The University of Massachusetts Amherst
University of Massachusetts Amherst

Search Google Appliance


Raw Data Considered Harmful: Systems and Algorithms for Synthetic Training Set Management

Wednesday, February 27, 2019 - 4:00pm
Computer Science Building, Room 150/151

Speaker: Bill Howe
A reception for attendees will be held at 3:30 p.m. in CS 150.

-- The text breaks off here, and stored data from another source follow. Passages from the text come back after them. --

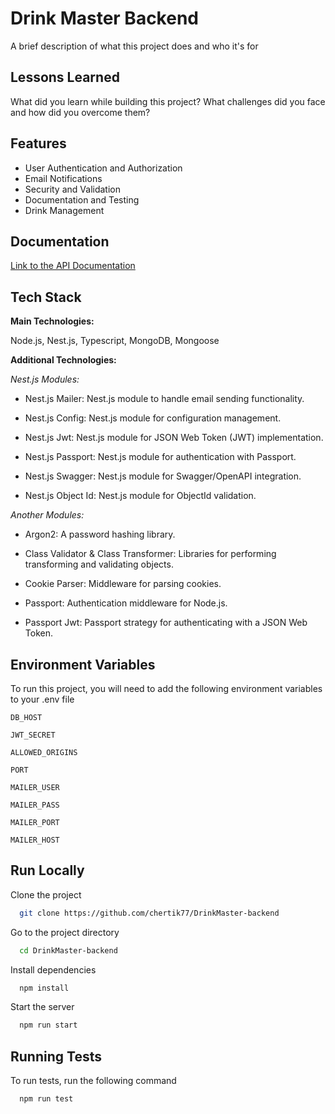 # Drink Master Backend

A brief description of what this project does and who it's for

## Lessons Learned

What did you learn while building this project? What challenges did you face and how did you overcome them?

## Features

- User Authentication and Authorization
- Email Notifications
- Security and Validation
- Documentation and Testing
- Drink Management

## Documentation

[Link to the API Documentation](https://drinkmaster-backend-7kxc.onrender.com/api)

## Tech Stack

**Main Technologies:**

Node.js, Nest.js, Typescript, MongoDB, Mongoose

**Additional Technologies:**

_Nest.js Modules:_

- Nest.js Mailer: Nest.js module to handle email sending functionality.

- Nest.js Config: Nest.js module for configuration management.

- Nest.js Jwt: Nest.js module for JSON Web Token (JWT) implementation.

- Nest.js Passport: Nest.js module for authentication with Passport.

- Nest.js Swagger: Nest.js module for Swagger/OpenAPI integration.

- Nest.js Object Id: Nest.js module for ObjectId validation.

_Another Modules:_

- Argon2: A password hashing library.

- Сlass Validator & Class Transformer: Libraries for performing transforming and validating objects.

- Cookie Parser: Middleware for parsing cookies.

- Passport: Authentication middleware for Node.js.

- Passport Jwt: Passport strategy for authenticating with a JSON Web Token.

## Environment Variables

To run this project, you will need to add the following environment variables to your .env file

`DB_HOST`

`JWT_SECRET`

`ALLOWED_ORIGINS`

`PORT`

`MAILER_USER`

`MAILER_PASS`

`MAILER_PORT`

`MAILER_HOST`

## Run Locally

Clone the project

```bash
  git clone https://github.com/chertik77/DrinkMaster-backend
```

Go to the project directory

```bash
  cd DrinkMaster-backend
```

Install dependencies

```bash
  npm install
```

Start the server

```bash
  npm run start
```

## Running Tests

To run tests, run the following command

```bash
  npm run test
```
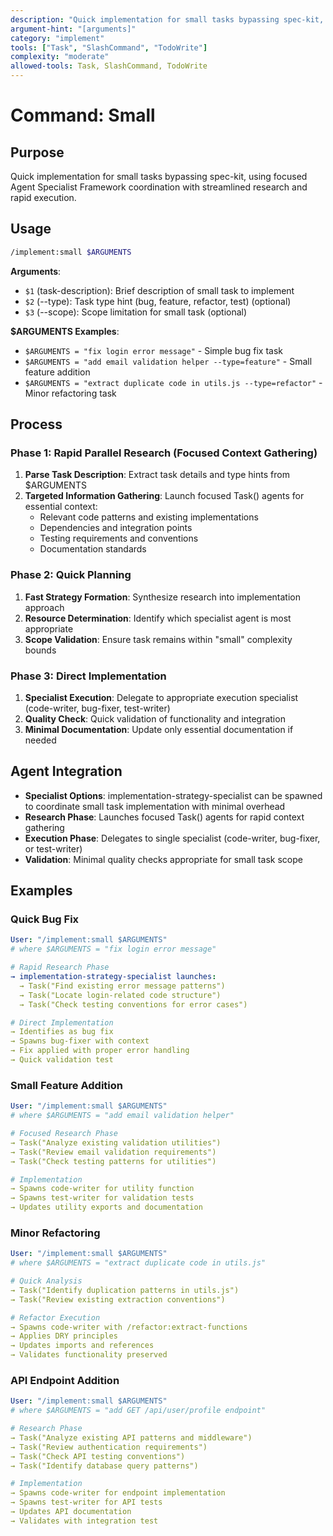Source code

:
 ```yaml
---
description: "Quick implementation for small tasks bypassing spec-kit, using focused Agent Specialist Framework coordination"
argument-hint: "[arguments]"
category: "implement"
tools: ["Task", "SlashCommand", "TodoWrite"]
complexity: "moderate"
allowed-tools: Task, SlashCommand, TodoWrite
---
```


# Command: Small

## Purpose

Quick implementation for small tasks bypassing spec-kit, using focused Agent Specialist Framework coordination with streamlined research and rapid execution.

## Usage

```bash
/implement:small $ARGUMENTS
```

**Arguments**:

- `$1` (task-description): Brief description of small task to implement
- `$2` (--type): Task type hint (bug, feature, refactor, test) (optional)
- `$3` (--scope): Scope limitation for small task (optional)

**$ARGUMENTS Examples**:

- `$ARGUMENTS = "fix login error message"` - Simple bug fix task
- `$ARGUMENTS = "add email validation helper --type=feature"` - Small feature addition
- `$ARGUMENTS = "extract duplicate code in utils.js --type=refactor"` - Minor refactoring task

## Process

### Phase 1: Rapid Parallel Research (Focused Context Gathering)

1. **Parse Task Description**: Extract task details and type hints from $ARGUMENTS
2. **Targeted Information Gathering**: Launch focused Task() agents for essential context:
   - Relevant code patterns and existing implementations
   - Dependencies and integration points
   - Testing requirements and conventions
   - Documentation standards

### Phase 2: Quick Planning

1. **Fast Strategy Formation**: Synthesize research into implementation approach
2. **Resource Determination**: Identify which specialist agent is most appropriate
3. **Scope Validation**: Ensure task remains within "small" complexity bounds

### Phase 3: Direct Implementation

1. **Specialist Execution**: Delegate to appropriate execution specialist (code-writer, bug-fixer, test-writer)
2. **Quality Check**: Quick validation of functionality and integration
3. **Minimal Documentation**: Update only essential documentation if needed

## Agent Integration

- **Specialist Options**: implementation-strategy-specialist can be spawned to coordinate small task implementation with minimal overhead
- **Research Phase**: Launches focused Task() agents for rapid context gathering
- **Execution Phase**: Delegates to single specialist (code-writer, bug-fixer, or test-writer)
- **Validation**: Minimal quality checks appropriate for small task scope

## Examples

### Quick Bug Fix

```yaml
User: "/implement:small $ARGUMENTS"
# where $ARGUMENTS = "fix login error message"

# Rapid Research Phase
→ implementation-strategy-specialist launches:
  → Task("Find existing error message patterns")
  → Task("Locate login-related code structure")
  → Task("Check testing conventions for error cases")

# Direct Implementation
→ Identifies as bug fix
→ Spawns bug-fixer with context
→ Fix applied with proper error handling
→ Quick validation test
```

### Small Feature Addition

```yaml
User: "/implement:small $ARGUMENTS"
# where $ARGUMENTS = "add email validation helper"

# Focused Research Phase
→ Task("Analyze existing validation utilities")
→ Task("Review email validation requirements")
→ Task("Check testing patterns for utilities")

# Implementation
→ Spawns code-writer for utility function
→ Spawns test-writer for validation tests
→ Updates utility exports and documentation
```

### Minor Refactoring

```yaml
User: "/implement:small $ARGUMENTS"
# where $ARGUMENTS = "extract duplicate code in utils.js"

# Quick Analysis
→ Task("Identify duplication patterns in utils.js")
→ Task("Review existing extraction conventions")

# Refactor Execution
→ Spawns code-writer with /refactor:extract-functions
→ Applies DRY principles
→ Updates imports and references
→ Validates functionality preserved
```

### API Endpoint Addition

```yaml
User: "/implement:small $ARGUMENTS"
# where $ARGUMENTS = "add GET /api/user/profile endpoint"

# Research Phase
→ Task("Analyze existing API patterns and middleware")
→ Task("Review authentication requirements")
→ Task("Check API testing conventions")
→ Task("Identify database query patterns")

# Implementation
→ Spawns code-writer for endpoint implementation
→ Spawns test-writer for API tests
→ Updates API documentation
→ Validates with integration test
```
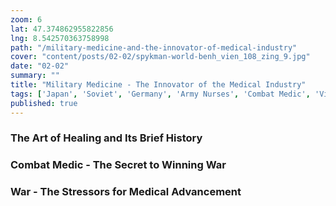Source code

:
 ```yaml
--- 
zoom: 6
lat: 47.374862955822856
lng: 8.542570363758998
path: "/military-medicine-and-the-innovator-of-medical-industry"
cover: "content/posts/02-02/spykman-world-benh_vien_108_zing_9.jpg"
date: "02-02"
summary: ""
title: "Military Medicine - The Innovator of the Medical Industry"
tags: ['Japan', 'Soviet', 'Germany', 'Army Nurses', 'Combat Medic', 'Vietnam','Spykman World','Nicholas Spykman']  
published: true
---
```


### The Art of Healing and Its Brief History

### Combat Medic - The Secret to Winning War

### War - The Stressors for Medical Advancement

Abstract: Synthetic datasets have long been thought of as second-rate, to be used only when "real" data is unavailable.  But this perspective assumes that raw data is clean, unbiased, and trustworthy, which it rarely is.  Synthetic data has been frequently proposed to protect privacy, but as deployment of automated decision tools continues to accelerate, additional use cases emerge:  Properly generated synthetic datasets derived from minimal adjustments of raw data enable early stage product development and collaboration, afford reproducibility, increase dataset diversity in AI research, focus attention on problems of national priority, and avoid propagating systematic discrimination.  

In this talk, I'll describe systems and algorithms to generate and manage curated synthetic datasets for ML and AI applications in the public sector.  Building on significant prior work in the privacy and fairness literature, our focus is on building tools that avoid making simplifying assumptions about the structure of the data or the expertise of the user, while exploiting the fact that the target application is typically to train a predictive model.  I'll also touch on the governance infrastructure to legally protect the source data and describe some of the applications we are pursuing in housing, education, and mobility.  I'll wrap up with some thoughts about using data perturbation to enforce regulation in an increasingly automated ecosystem.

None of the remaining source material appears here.